Perhaps it’s true that being a landlord isn’t as lucrative as it was.

The Hamptons research indicates that average gross capital gains have fallen slightly over the years, from £82,900 in 2017 and £80,500 in 2018 – the trend may be down but making over £78,000 is still surely not to be sniffed at. The question is whether similar gains will be achieved in future.

The study demonstrates the disparity between properties that have made sound investments due to the capital gains, and those that offer strong short-term yields by taking the cost of the property and local rents into account.

Landlords who sold up in London typically made gross capital gains of an astonishing £253,580, over 20 times that of a seller in the North East (£11,710), yet when it comes to yields London tends to lag far behind other areas.

Research from Mojo Mortgages at the start of June said the top 10 worst places to invest in based on yields were in London. Instead it was postcodes in the Northern cities of Liverpool, Bradford and Sunderland that offered the best yields.

While the latter cities may not promise substantial house price gains, they are clearly valuable to investors based on the immediate yields.

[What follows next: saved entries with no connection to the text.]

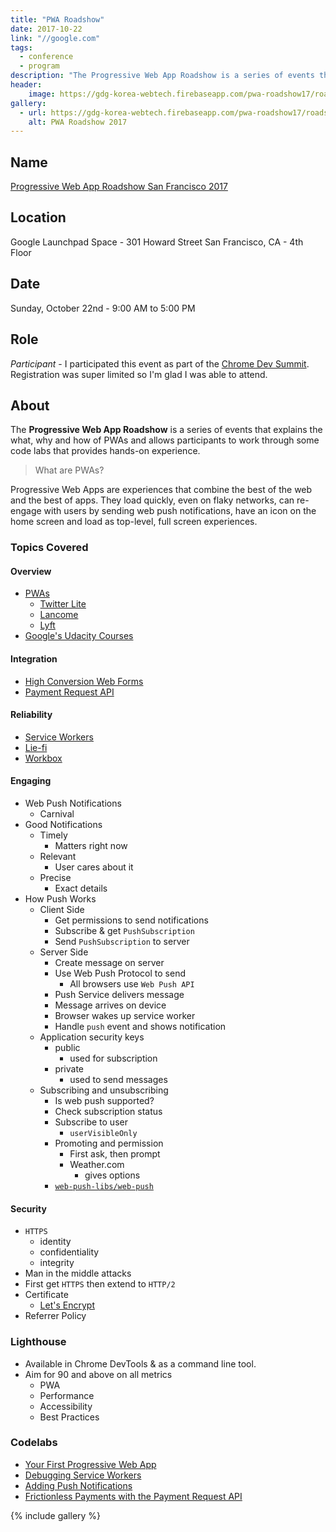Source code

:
 ```yaml
---
title: "PWA Roadshow"
date: 2017-10-22
link: "//google.com"
tags:
  - conference
  - program
description: "The Progressive Web App Roadshow is a series of events that explains the what, why and how of PWAs and allows participants to work through some code labs that provides hands-on experience."
header:
    image: https://gdg-korea-webtech.firebaseapp.com/pwa-roadshow17/roadshow.jpg
gallery:
  - url: https://gdg-korea-webtech.firebaseapp.com/pwa-roadshow17/roadshow.jpg
    alt: PWA Roadshow 2017
---
```


## Name

[Progressive Web App Roadshow San Francisco 2017](//events.withgoogle.com/progressive-web-app-roadshow-san-francisco-2017/)

## Location

Google Launchpad Space - 301 Howard Street San Francisco, CA - 4th Floor

## Date

Sunday, October 22nd - 9:00 AM to 5:00 PM

## Role

_Participant_ - I participated this event as part of the [Chrome Dev Summit](//developer.chrome.com/devsummit/). Registration was super limited so I'm glad I was able to attend.

## About

The **Progressive Web App Roadshow** is a series of events that explains the what, why and how of PWAs and allows participants to work through some code labs that provides hands-on experience.

> What are PWAs?

Progressive Web Apps are experiences that combine the best of the web and the best of apps. They load quickly, even on flaky networks, can re-engage with users by sending web push notifications, have an icon on the home screen and load as top-level, full screen experiences.

### Topics Covered

#### Overview

* [PWAs](//developers.google.com/web/progressive-web-apps)
  * [Twitter Lite](//mobile.twitter.com/home)
  * [Lancome](//lancome.com)
  * [Lyft](//ride.lyft.com)
* [Google's Udacity Courses](//www.udacity.com/google)

#### Integration

* [High Conversion Web Forms](//developers.google.com/web/fundamentals/design-and-ux/input/forms/#recommended_input_name_and_autocomplete_attribute_values)
* [Payment Request API](//developers.google.com/web/fundamentals/payments/)

#### Reliability

* [Service Workers](//developers.google.com/web/fundamentals/primers/service-workers/)
* [Lie-fi](//www.urbandictionary.com/define.php?term=lie-fi)
* [Workbox](//workboxjs.org/)

#### Engaging

* Web Push Notifications
  * Carnival
* Good Notifications
  * Timely
    * Matters right now
  * Relevant
    * User cares about it
  * Precise
    * Exact details
* How Push Works
  * Client Side
    * Get permissions to send notifications
    * Subscribe & get `PushSubscription`
    * Send `PushSubscription` to server
  * Server Side
    * Create message on server
    * Use Web Push Protocol to send
      * All browsers use `Web Push API`
    * Push Service delivers message
    * Message arrives on device
    * Browser wakes up service worker
    * Handle `push` event and shows notification
  * Application security keys
    * public
      * used for subscription
    * private
      * used to send messages
  * Subscribing and unsubscribing
    * Is web push supported?
    * Check subscription status
    * Subscribe to user
      * `userVisibleOnly`
    * Promoting and permission
      * First ask, then prompt
      * Weather.com
        * gives options
    * [`web-push-libs/web-push`](//github.com/web-push-libs/web-push)

#### Security

* `HTTPS`
  * identity
  * confidentiality
  * integrity
* Man in the middle attacks
* First get `HTTPS` then extend to `HTTP/2`
* Certificate
  * [Let's Encrypt](https://letsencrypt.org/)
* Referrer Policy

### Lighthouse

* Available in Chrome DevTools & as a command line tool.
* Aim for 90 and above on all metrics
  * PWA
  * Performance
  * Accessibility
  * Best Practices

### Codelabs

* [Your First Progressive Web App](//goo.gl/ubLX3o)
* [Debugging Service Workers](//goo.gl/QY5FFL)
* [Adding Push Notifications](//goo.gl/Mt2n5k)
* [Frictionless Payments with the Payment Request API](//goo.gl/SV4tgJ)

{% include gallery %}
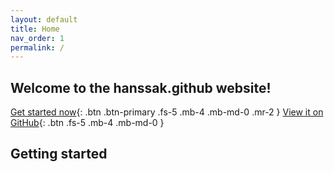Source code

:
 ```yaml
---
layout: default
title: Home
nav_order: 1
permalink: /
---
```



## Welcome to the hanssak.github website!


[Get started now](#getting-started){: .btn .btn-primary .fs-5 .mb-4 .mb-md-0 .mr-2 } [View it on GitHub](https://github.com/hanssak/OpenNetLink){: .btn .fs-5 .mb-4 .mb-md-0 }



## Getting started



###  
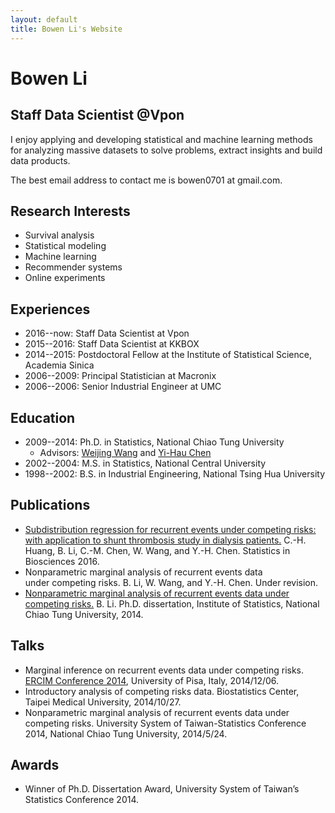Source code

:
 ```yaml
---
layout: default
title: Bowen Li's Website
---
```


# Bowen Li

## Staff Data Scientist @Vpon

I enjoy applying and developing statistical and machine learning methods for analyzing massive datasets to solve problems, extract insights and build data products.

The best email address to contact me is bowen0701 at gmail.com.

## Research Interests
- Survival analysis
- Statistical modeling
- Machine learning
- Recommender systems
- Online experiments

## Experiences
- 2016--now: Staff Data Scientist at Vpon
- 2015--2016: Staff Data Scientist at KKBOX
- 2014--2015: Postdoctoral Fellow at the Institute of Statistical Science, Academia Sinica
- 2006--2009: Principal Statistician at Macronix
- 2006--2006: Senior Industrial Engineer at UMC

## Education
- 2009--2014: Ph.D. in Statistics, National Chiao Tung University
  - Advisors: [Weijing Wang](http://www.stat.nctu.edu.tw/people/bio.php?PID=9) and [Yi-Hau Chen](http://www.stat.sinica.edu.tw/yhchen/)
- 2002--2004: M.S. in Statistics, National Central University
- 1998--2002: B.S. in Industrial Engineering, National Tsing Hua University

## Publications
- [Subdistribution regression for recurrent events under competing risks: with application to shunt thrombosis study in dialysis patients.](http://link.springer.com/article/10.1007/s12561-016-9161-0) C.-H. Huang, B. Li, C.-M. Chen, W. Wang, and Y.-H. Chen. Statistics in Biosciences 2016.
- Nonparametric marginal analysis of recurrent events data under competing risks. B. Li, W. Wang, and Y.-H. Chen. Under revision.
- [Nonparametric marginal analysis of recurrent events data under competing risks.](http://etd.lib.nctu.edu.tw/cgi-bin/gs32/tugsweb.cgi/ccd=rPD.JH/record?r1=1&h1=4) B. Li. Ph.D. dissertation, Institute of Statistics, National Chiao Tung University, 2014.

## Talks
- Marginal inference on recurrent events data under competing risks. [ERCIM Conference 2014](http://cmstatistics.org/ERCIM2014/index.php), University of Pisa, Italy, 2014/12/06.
- Introductory analysis of competing risks data. Biostatistics Center, Taipei Medical University, 2014/10/27.
- Nonparametric marginal analysis of recurrent events data under competing risks. University System of Taiwan-Statistics Conference 2014, National Chiao Tung University, 2014/5/24.

## Awards
- Winner of Ph.D. Dissertation Award, University System of Taiwan’s Statistics Conference 2014.

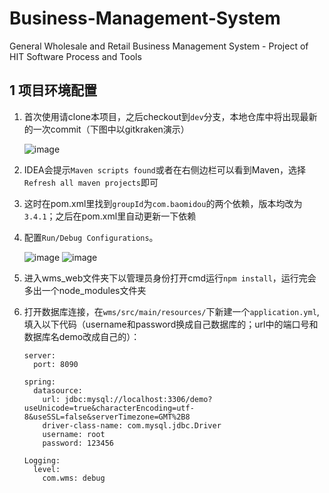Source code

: # Business-Management-System

General Wholesale and Retail Business Management System - Project of HIT Software Process and Tools

## 1 项目环境配置

1. 首次使用请clone本项目，之后checkout到`dev`分支，本地仓库中将出现最新的一次commit（下图中以gitkraken演示）

   ![image](https://user-images.githubusercontent.com/78716774/201571278-4239636a-c443-4e8c-ba72-601f3cc64807.png)

2. IDEA会提示`Maven scripts found`或者在右侧边栏可以看到Maven，选择`Refresh all maven projects`即可

3. 这时在pom.xml里找到`groupId`为`com.baomidou`的两个依赖，版本均改为`3.4.1`；之后在pom.xml里自动更新一下依赖

4. 配置`Run/Debug Configurations`。

   ![image](https://user-images.githubusercontent.com/78716774/201572357-73c7b3f5-57c0-4979-b7dc-d7dfa94279f9.png)
   ![image](https://user-images.githubusercontent.com/78716774/201572369-5085c95e-f8c6-484b-8950-6068e08ad84e.png)

5. 进入wms_web文件夹下以管理员身份打开cmd运行`npm install`，运行完会多出一个node_modules文件夹

6. 打开数据库连接，在`wms/src/main/resources/`下新建一个`application.yml`,填入以下代码（username和password换成自己数据库的；url中的端口号和数据库名demo改成自己的）：
   ```
   server:
     port: 8090
   
   spring:
     datasource:
       url: jdbc:mysql://localhost:3306/demo?useUnicode=true&characterEncoding=utf-8&useSSL=false&serverTimezone=GMT%2B8
       driver-class-name: com.mysql.jdbc.Driver
       username: root
       password: 123456
   
   Logging:
     level:
       com.wms: debug
   ```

Whether London will continue to be the home of capital gains growth compared to yields is up for debate, as particular conditions led to such strong house price gains over the past decade. London, as the UK’s economic hub, was best placed to recover from the global financial crisis and therefore saw extremely strong house price growth after some years in the doldrums.

However now, with working from home becoming commonplace due to Covid-19, you wonder whether people are more inclined to have more space living in cheaper areas, thus lowering the competition to buy in the capital, which fuels this house price growth.

That’s a debate that will rumble on.

As a landlord nowadays there are more upfront costs to take into account when investing in property. However history tells us that the trajectory of house price growth tends to be up in the long-term, while if you are lucky enough to invest in a city that flourishes you may be able to profit from substantial capital gains, even if the yields are modest.

In sum, it’s worth buying in some areas for yields and others for capital growth. If you care about the latter you should do your research on whether you’re buying in a town or city that’s attracting investment, or is likely to over the next decade. It could pay off in the long run.